The team said there was general consensus that the virus was spreading in Wuhan in December 2019 and that there was a strong link between the market and the early part of the epidemic in China.

The authors acknowledged that some of the raw data needed from China has not been shared by the Chinese team, citing patient confidentiality in 174 cases, but the team concluded that they were not likely an earlier or early set of infections.

He further noted that while the laboratory-leak hypothesis was not part of his original mission, he felt it was too important to ignore.
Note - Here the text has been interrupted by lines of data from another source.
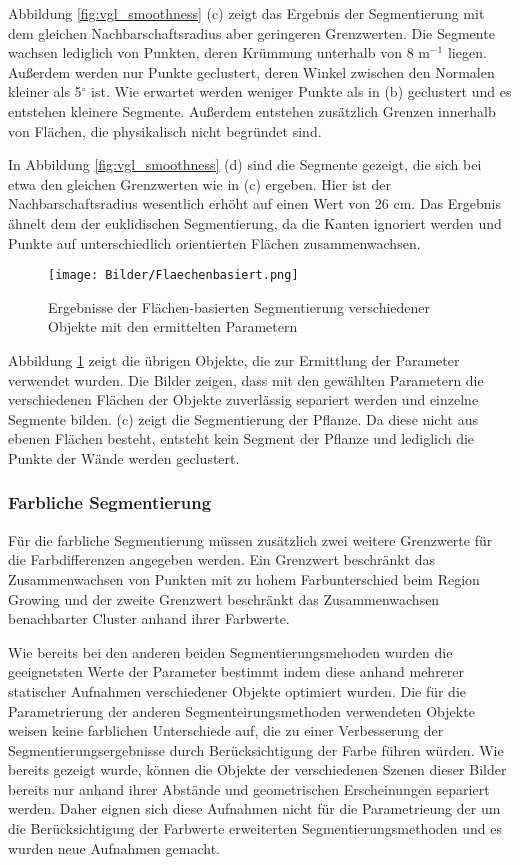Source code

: Abbildung \ref{fig:vgl_smoothness} (c) zeigt das Ergebnis der Segmentierung mit dem gleichen Nachbarschaftsradius aber geringeren Grenzwerten. Die Segmente wachsen lediglich von Punkten, deren Krümmung unterhalb von 8 $ \text{m}^{-1} $ liegen. Außerdem werden nur Punkte geclustert, deren Winkel zwischen den Normalen kleiner als 5$ ^\circ $ ist. Wie erwartet werden weniger Punkte als in (b) geclustert und es entstehen kleinere Segmente. Außerdem entstehen zusätzlich Grenzen innerhalb von Flächen, die physikalisch nicht begründet sind. 

In Abbildung \ref{fig:vgl_smoothness} (d) sind die Segmente gezeigt, die sich bei etwa den gleichen Grenzwerten wie in (c) ergeben. Hier ist der Nachbarschaftsradius wesentlich erhöht auf einen Wert von 26 cm. Das Ergebnis ähnelt dem der euklidischen Segmentierung, da die Kanten ignoriert werden und Punkte auf unterschiedlich orientierten Flächen zusammenwachsen. 

\begin{figure}[hp]
	\centering
	\texttt{[image: Bilder/Flaechenbasiert.png]}
	\caption{Ergebnisse der Flächen-basierten Segmentierung verschiedener Objekte mit den ermittelten Parametern}
	\label{fig:smoothness}
\end{figure}

Abbildung \ref{fig:smoothness} zeigt die übrigen Objekte, die zur Ermittlung der Parameter verwendet wurden. Die Bilder zeigen, dass mit den gewählten Parametern die verschiedenen Flächen der Objekte zuverlässig separiert werden und einzelne Segmente bilden. (c) zeigt die Segmentierung der Pflanze. Da diese nicht aus ebenen Flächen besteht, entsteht kein Segment der Pflanze und lediglich die Punkte der Wände werden geclustert.

\subsubsection{Farbliche Segmentierung}

Für die farbliche Segmentierung müssen zusätzlich zwei weitere Grenzwerte für die Farbdifferenzen angegeben werden. Ein Grenzwert beschränkt das Zusammenwachsen von Punkten mit zu hohem Farbunterschied beim Region Growing und der zweite Grenzwert beschränkt das Zusammenwachsen benachbarter Cluster anhand ihrer Farbwerte. 

Wie bereits bei den anderen beiden Segmentierungsmehoden wurden die geeignetsten Werte der Parameter bestimmt indem diese anhand mehrerer statischer Aufnahmen verschiedener Objekte optimiert wurden. Die für die Parametrierung der anderen Segmenteirungsmethoden verwendeten Objekte weisen keine farblichen Unterschiede auf, die zu einer Verbesserung der Segmentierungsergebnisse durch Berücksichtigung der Farbe führen würden. Wie bereits gezeigt wurde, können die Objekte der verschiedenen Szenen dieser Bilder bereits nur anhand ihrer Abstände und geometrischen Erscheinungen separiert werden. Daher eignen sich diese Aufnahmen nicht für die Parametrieung der um die Berücksichtigung der Farbwerte erweiterten Segmentierungsmethoden und es wurden neue Aufnahmen gemacht.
While their investigation concluded a possible animal origin, the scientists also stated that there was no definitive evidence for or against the four proposed routes of transmission – natural zoonotic spillover from wild animals, zoonotic transmission from handling farmed animals, Zoonotic transmission and laboratory-leakage route by eating contaminated food.

The authors wrote extensively about the nature of their investigation, subsequent criticisms and media coverage of the report, and commentary about their work in China.

According to him, before the report was released in March, some governments had sent a formal statement to the WHO saying that China did not share enough data with the world, the lab-leak theory was not getting enough attention or China’s international politics played a role in the findings.

He defended his investigation, noting that “frank discussions” had been held with leading scientists in Wuhan, and examining all evidence, the team concluded that there was no clue to determine whether the virus originated from a laboratory. leaked or not.

The researchers cited several reports that followed their publication in March that contained new data that supported the lab-leak hypothesis.

He then provided an explanation as to why each of those cases lacked sufficient data to provide lead for the laboratory-leak hypothesis and also asked these study authors to submit any supporting data with the WHO.